(Stored items from a collection)
★ ★ ★ ★ ★ ★ ★

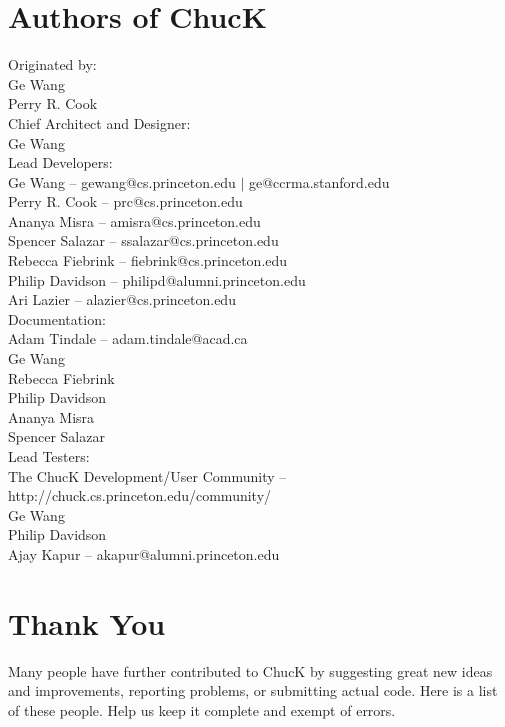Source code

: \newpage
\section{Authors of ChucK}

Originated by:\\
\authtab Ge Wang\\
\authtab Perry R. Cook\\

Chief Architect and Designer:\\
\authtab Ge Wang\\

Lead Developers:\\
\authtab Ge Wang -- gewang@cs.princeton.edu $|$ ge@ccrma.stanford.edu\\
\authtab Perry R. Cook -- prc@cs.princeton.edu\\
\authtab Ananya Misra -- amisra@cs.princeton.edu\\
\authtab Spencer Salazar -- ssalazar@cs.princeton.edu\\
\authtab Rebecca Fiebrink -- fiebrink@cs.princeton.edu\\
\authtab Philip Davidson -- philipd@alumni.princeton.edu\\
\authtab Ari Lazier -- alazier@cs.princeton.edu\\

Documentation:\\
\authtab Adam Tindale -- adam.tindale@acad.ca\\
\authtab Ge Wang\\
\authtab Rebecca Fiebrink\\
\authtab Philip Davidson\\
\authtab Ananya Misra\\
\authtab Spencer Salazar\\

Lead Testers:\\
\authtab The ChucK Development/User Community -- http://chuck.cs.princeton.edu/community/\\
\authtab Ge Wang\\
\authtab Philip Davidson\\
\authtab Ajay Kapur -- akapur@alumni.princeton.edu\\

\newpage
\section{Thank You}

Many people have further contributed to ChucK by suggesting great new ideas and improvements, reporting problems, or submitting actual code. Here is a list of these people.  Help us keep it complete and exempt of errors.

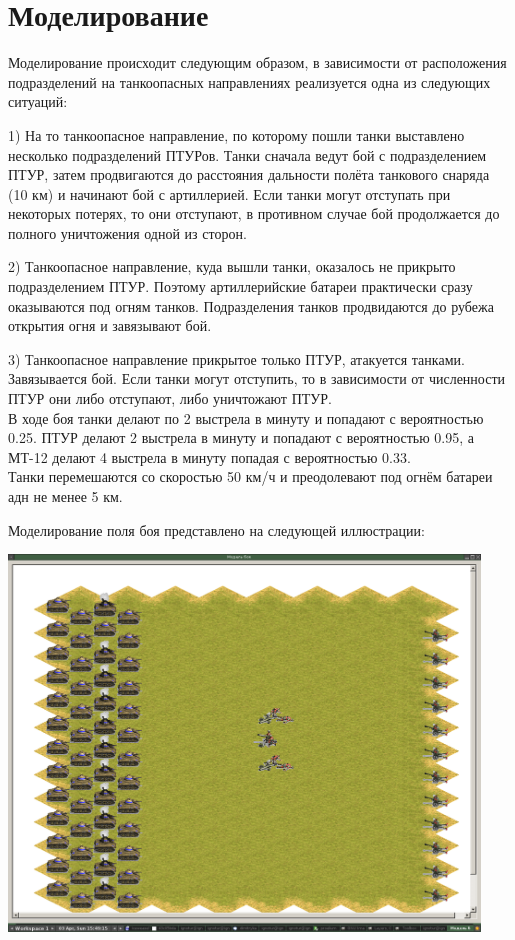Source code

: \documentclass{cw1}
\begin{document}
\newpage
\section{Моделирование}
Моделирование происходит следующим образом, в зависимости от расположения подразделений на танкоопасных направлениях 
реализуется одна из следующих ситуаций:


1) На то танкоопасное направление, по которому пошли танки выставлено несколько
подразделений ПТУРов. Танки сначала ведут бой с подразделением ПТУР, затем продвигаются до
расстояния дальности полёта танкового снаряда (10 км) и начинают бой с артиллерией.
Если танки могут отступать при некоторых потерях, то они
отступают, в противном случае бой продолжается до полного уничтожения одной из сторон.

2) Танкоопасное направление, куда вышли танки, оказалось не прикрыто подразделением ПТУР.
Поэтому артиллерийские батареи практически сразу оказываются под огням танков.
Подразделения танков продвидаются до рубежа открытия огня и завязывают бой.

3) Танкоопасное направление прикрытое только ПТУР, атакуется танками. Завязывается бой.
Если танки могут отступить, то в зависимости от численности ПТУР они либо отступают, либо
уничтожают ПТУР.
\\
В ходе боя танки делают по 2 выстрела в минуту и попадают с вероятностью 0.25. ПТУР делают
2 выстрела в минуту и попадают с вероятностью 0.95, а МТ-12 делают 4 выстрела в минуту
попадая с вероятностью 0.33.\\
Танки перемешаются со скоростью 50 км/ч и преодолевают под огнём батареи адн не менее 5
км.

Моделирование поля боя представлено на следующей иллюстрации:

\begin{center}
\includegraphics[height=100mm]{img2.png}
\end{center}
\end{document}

★ ★ ★ ★ ★ ★ ★

▶ **What the task requires**
Only the lines from the top of the data through the line with "Salazar -- ssalazar@cs.princeton.edu\\" should be quoted, exactly and with both ends kept; skip the pictures.

▶ **Worked solution**
Source code

: \newpage
\section{Authors of ChucK}

Originated by:\\
\authtab Ge Wang\\
\authtab Perry R. Cook\\

Chief Architect and Designer:\\
\authtab Ge Wang\\

Lead Developers:\\
\authtab Ge Wang -- gewang@cs.princeton.edu $|$ ge@ccrma.stanford.edu\\
\authtab Perry R. Cook -- prc@cs.princeton.edu\\
\authtab Ananya Misra -- amisra@cs.princeton.edu\\
\authtab Spencer Salazar -- ssalazar@cs.princeton.edu\\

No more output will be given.